Afghan Rural Schools

Supporting Education for Afghan Children

          Afghan Rural Schools  

                                         

Author Dr. Abdul Qayum Safi Launches Drive to Raise $ 100,000 to establish a computer training center for Rural Schools in Afghanistan.

Virginia-based 501(c) (3) charity organization has already electrified three schools and office of the Director of Education in Khas Kunar, Kunar Province, Afghanistan.

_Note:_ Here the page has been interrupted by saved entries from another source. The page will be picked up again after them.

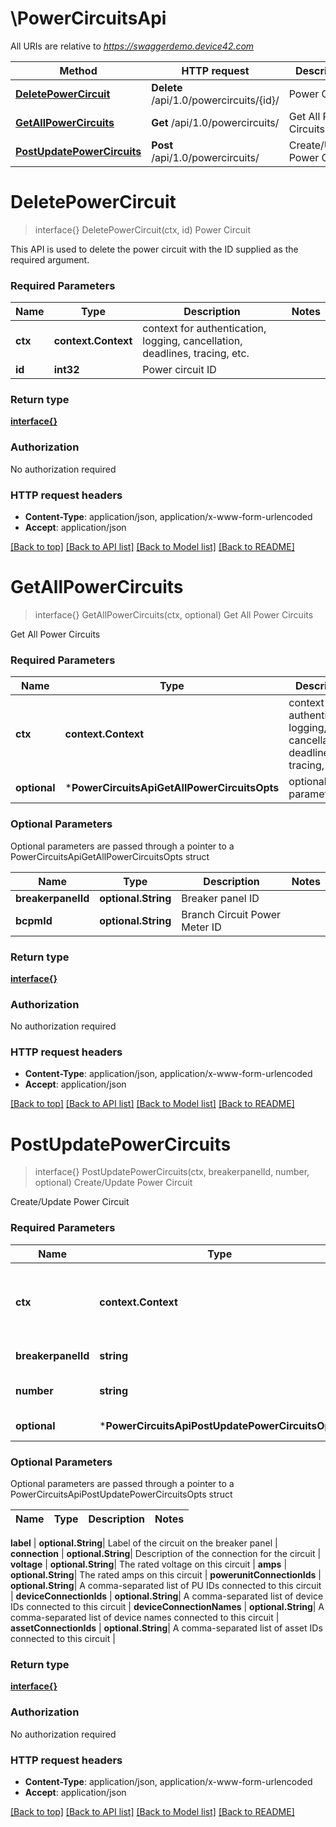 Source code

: # \PowerCircuitsApi

All URIs are relative to *https://swaggerdemo.device42.com*

Method | HTTP request | Description
------------- | ------------- | -------------
[**DeletePowerCircuit**](PowerCircuitsApi.md#DeletePowerCircuit) | **Delete** /api/1.0/powercircuits/{id}/ | Power Circuit
[**GetAllPowerCircuits**](PowerCircuitsApi.md#GetAllPowerCircuits) | **Get** /api/1.0/powercircuits/ | Get All Power Circuits
[**PostUpdatePowerCircuits**](PowerCircuitsApi.md#PostUpdatePowerCircuits) | **Post** /api/1.0/powercircuits/ | Create/Update Power Circuit


# **DeletePowerCircuit**
> interface{} DeletePowerCircuit(ctx, id)
Power Circuit

This API is used to delete the power circuit with the ID supplied as the required argument.

### Required Parameters

Name | Type | Description  | Notes
------------- | ------------- | ------------- | -------------
 **ctx** | **context.Context** | context for authentication, logging, cancellation, deadlines, tracing, etc.
  **id** | **int32**| Power circuit ID | 

### Return type

[**interface{}**](interface{}.md)

### Authorization

No authorization required

### HTTP request headers

 - **Content-Type**: application/json, application/x-www-form-urlencoded
 - **Accept**: application/json

[[Back to top]](#) [[Back to API list]](../README.md#documentation-for-api-endpoints) [[Back to Model list]](../README.md#documentation-for-models) [[Back to README]](../README.md)

# **GetAllPowerCircuits**
> interface{} GetAllPowerCircuits(ctx, optional)
Get All Power Circuits

Get All Power Circuits

### Required Parameters

Name | Type | Description  | Notes
------------- | ------------- | ------------- | -------------
 **ctx** | **context.Context** | context for authentication, logging, cancellation, deadlines, tracing, etc.
 **optional** | ***PowerCircuitsApiGetAllPowerCircuitsOpts** | optional parameters | nil if no parameters

### Optional Parameters
Optional parameters are passed through a pointer to a PowerCircuitsApiGetAllPowerCircuitsOpts struct

Name | Type | Description  | Notes
------------- | ------------- | ------------- | -------------
 **breakerpanelId** | **optional.String**| Breaker panel ID | 
 **bcpmId** | **optional.String**| Branch Circuit Power Meter ID | 

### Return type

[**interface{}**](interface{}.md)

### Authorization

No authorization required

### HTTP request headers

 - **Content-Type**: application/json, application/x-www-form-urlencoded
 - **Accept**: application/json

[[Back to top]](#) [[Back to API list]](../README.md#documentation-for-api-endpoints) [[Back to Model list]](../README.md#documentation-for-models) [[Back to README]](../README.md)

# **PostUpdatePowerCircuits**
> interface{} PostUpdatePowerCircuits(ctx, breakerpanelId, number, optional)
Create/Update Power Circuit

Create/Update Power Circuit

### Required Parameters

Name | Type | Description  | Notes
------------- | ------------- | ------------- | -------------
 **ctx** | **context.Context** | context for authentication, logging, cancellation, deadlines, tracing, etc.
  **breakerpanelId** | **string**| Breaker panel ID | 
  **number** | **string**| Number of the circuit on the breaker panel | 
 **optional** | ***PowerCircuitsApiPostUpdatePowerCircuitsOpts** | optional parameters | nil if no parameters

### Optional Parameters
Optional parameters are passed through a pointer to a PowerCircuitsApiPostUpdatePowerCircuitsOpts struct

Name | Type | Description  | Notes
------------- | ------------- | ------------- | -------------


 **label** | **optional.String**| Label of the circuit on the breaker panel | 
 **connection** | **optional.String**| Description of the connection for the circuit | 
 **voltage** | **optional.String**| The rated voltage on this circuit | 
 **amps** | **optional.String**| The rated amps on this circuit | 
 **powerunitConnectionIds** | **optional.String**| A comma-separated list of PU IDs connected to this circuit | 
 **deviceConnectionIds** | **optional.String**| A comma-separated list of device IDs connected to this circuit | 
 **deviceConnectionNames** | **optional.String**| A comma-separated list of device names connected to this circuit | 
 **assetConnectionIds** | **optional.String**| A comma-separated list of asset IDs connected to this circuit | 

### Return type

[**interface{}**](interface{}.md)

### Authorization

No authorization required

### HTTP request headers

 - **Content-Type**: application/json, application/x-www-form-urlencoded
 - **Accept**: application/json

[[Back to top]](#) [[Back to API list]](../README.md#documentation-for-api-endpoints) [[Back to Model list]](../README.md#documentation-for-models) [[Back to README]](../README.md)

The odds are stacked against children getting educated if they are from the Khas Kunar in Kunar Province in rural Afghanistan. Many are from families too poor to spare them for the school day.

 

Even if they attend school, these Pashto-speaking children may need to learn other languages to progress because Afghanistan does not have a single national language.

 

Rural children may not be eligible to advance because scarce seats in classrooms usually go to members of a privileged family or clan, to children with better family connections or to children in Afghanistan’s capital or its other major cities.

 

Some of Kunar Province’s children may not get educated because they are girls living in a society that values sons above daughters.

 

Kunar Province’s children also do not get as much help getting schooling from international charities because they live in one of the least secure parts of Afghanistan.

 

Finally, many of the rural schools operate without electricity, clean water or the technology needed to prepare students to succeed says Dr. Qayam Safi, an Afghan expat, naturalized U.S. citizen, author of One Life: An Afghan Remembers, and director of a Virginia-based charity on a mission to help Afghanistan’s rural school children.

 

“Despite the obstacles, we’re optimistic. Since December 2013 we have  installed solar panels to electrify three schools: a girls’ high school, a boys' high school, and a boys' middle school, in addition to the office of the Director of Education, in the district of Khas Kunar, Kunar, Afghanistan,” said Dr. Safi. “Our next goal is to raise $100,000 to build a computer training center and equip it with needed hardware and software.” , said Safi, who noted that a school in Khas Kunar was planning to hire a computer instructor but had no computers for students or teachers.

 

Dr. Safi is seeking donations, volunteers willing to help raise money and look for schools interested in becoming sister schools to those in Khas Kunar. To learn more about the project and 501(c)3 Afghan Rural Schools (ARS), visit www.afghanruralschools.org

 

“We have connections to the villages, schools and local officials in Khas Kunar. My relatives teach at these schools, and I talk with them weekly, so I can be sure what we give will end up in the right hands,” said Safi.

 

Dr. Safi is seeking invitations to speak to audiences throughout the District of Columbia, New York and New England about his book, his organization, experiences growing up in Afghanistan, Afghan politics and the issues facing Afghanistan’s new government. He is the author of a memoir, One Life: An Afghan Remembers (Create Space, $16.95, ISBN 9781470068806). Dr. Safi has pledged all proceeds from book sales to Afghan Rural Schools. Contact him at (703) 542-2724 or our e-mail address, [email protected].

 

ABOUT AFGHAN RURAL SCHOOLS,

Afghan Rural Schools (ARS) is a 501(c)3 charity based in Chantilly, Virginia. Its mission is to ensure that Afghanistan’s rural school children get a good education. ARS’s is currently raising money to establish a computer training center in Khas Kunar, Kunar, Afghanistan. To learn more, visit www.afghanruralschools.com or contact us at our e-mail address, [email protected] Our EIN is 46-3424470 and our DUNs number is 066302685.

 

ABOUT DR. QAYUM SAFI

Dr. Safi was born in Kunar, Afghanistan. He attended a boarding high school in Kabul before earning his undergraduate degree from American University in Beirut, and a doctorate from Teachers College, Columbia University, in New York City. Dr. Safi is fluent in English, Dari, Pashto, and Arabic and has been working in Northern Virginia for the last 18 years. He is the director of Afghan Rural Schools (ARS) and author of One Life: An Afghan Remembers. Qayum and his wife of 39 years, Anna, have three children and two grandchildren and live in Northern Virginia.